English has a long history of borrowing words from other languages. In particular, many English roots come from Latin and Greek. Even though spelling and pronunciation have changed over time, the core meanings remain. For instance, the Latin root aqua (meaning “water”) is the base for words like aquarium and aquatic.
Sometimes a root word changes slightly when it appears in a new form. For example, the root words describe and noise look different when they appear in description and noisy.
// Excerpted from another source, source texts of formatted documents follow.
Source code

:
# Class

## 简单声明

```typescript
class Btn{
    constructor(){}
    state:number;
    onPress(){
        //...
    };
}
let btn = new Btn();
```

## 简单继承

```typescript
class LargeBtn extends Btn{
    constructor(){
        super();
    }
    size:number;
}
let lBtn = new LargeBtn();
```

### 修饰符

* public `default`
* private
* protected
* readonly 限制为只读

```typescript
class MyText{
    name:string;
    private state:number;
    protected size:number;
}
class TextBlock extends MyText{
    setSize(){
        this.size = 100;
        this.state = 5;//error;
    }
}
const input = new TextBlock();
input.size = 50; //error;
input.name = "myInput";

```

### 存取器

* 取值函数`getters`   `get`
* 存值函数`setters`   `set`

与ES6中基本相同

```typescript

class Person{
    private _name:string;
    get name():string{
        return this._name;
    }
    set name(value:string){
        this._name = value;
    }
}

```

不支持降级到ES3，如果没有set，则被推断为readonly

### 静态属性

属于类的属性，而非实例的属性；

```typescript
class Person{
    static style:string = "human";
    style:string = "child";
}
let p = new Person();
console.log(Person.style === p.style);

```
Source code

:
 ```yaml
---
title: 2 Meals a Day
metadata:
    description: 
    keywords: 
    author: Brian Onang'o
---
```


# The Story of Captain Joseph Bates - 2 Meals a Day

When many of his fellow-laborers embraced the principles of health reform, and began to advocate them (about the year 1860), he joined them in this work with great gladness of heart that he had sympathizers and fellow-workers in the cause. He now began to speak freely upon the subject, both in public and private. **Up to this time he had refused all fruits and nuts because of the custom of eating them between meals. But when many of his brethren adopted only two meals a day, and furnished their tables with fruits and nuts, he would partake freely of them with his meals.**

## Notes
These changes happen because certain sounds fit better with specific prefixes or suffixes, or simply because the language has evolved naturally over time.
Table 5.2.1: Examples of Roots
| Root | Meaning | Examples |
| civ | citizen, settled | civil, civilization, civic, uncivilized |
| friend | friend | friendly, unfriendly, friendship, befriend |
| doc | to teach | document, indoctrinate, doctor, documentary |
| val | worth, health, strength | value, evaluate, valor, valid |
| terr | earth, land | terrain, extraterrestrial, subterranean, territory |
| port | carry | transportation, portable, import/export, portal |
| gen | birth, race, produce | general, gender, generate, genre, generic |
| cycle | circle | bicycle, motorcyclist, cyclical, cyclist |
Affixes: Prefixes and Suffixes
In addition to roots, English words often include prefixes and suffixes. However, not every word contains a prefix or a suffix.
Prefixes are affixes that come at the beginning of a word and usually change its meaning. For example, adding dis- or un- to a word makes it negative: disbelief means “not belief,” and uncertain means “not certain.” Not every word has a prefix, and sometimes what looks like a prefix isn’t one. In the word internal, for instance, “inter” is part of the root and not a prefix meaning “between.”
Suffixes are affixes that are added to the end of a word and often change its part of speech or its tense. For example, the verb act becomes the noun action with the suffix -ion, and beautiful becomes beautifully with -ly. Some words have no suffix, some have one or more, and some include both prefixes and suffixes. A word can even have multiple prefixes (in/sub/ordination) or multiple suffixes (beautiful/ly).
It’s also important to remember that words can change spelling when combining roots and suffixes, and sometimes what appears to be a familiar prefix or root does not carry its usual meaning. For example, in the word missile, “mis” is not the prefix meaning “wrong.”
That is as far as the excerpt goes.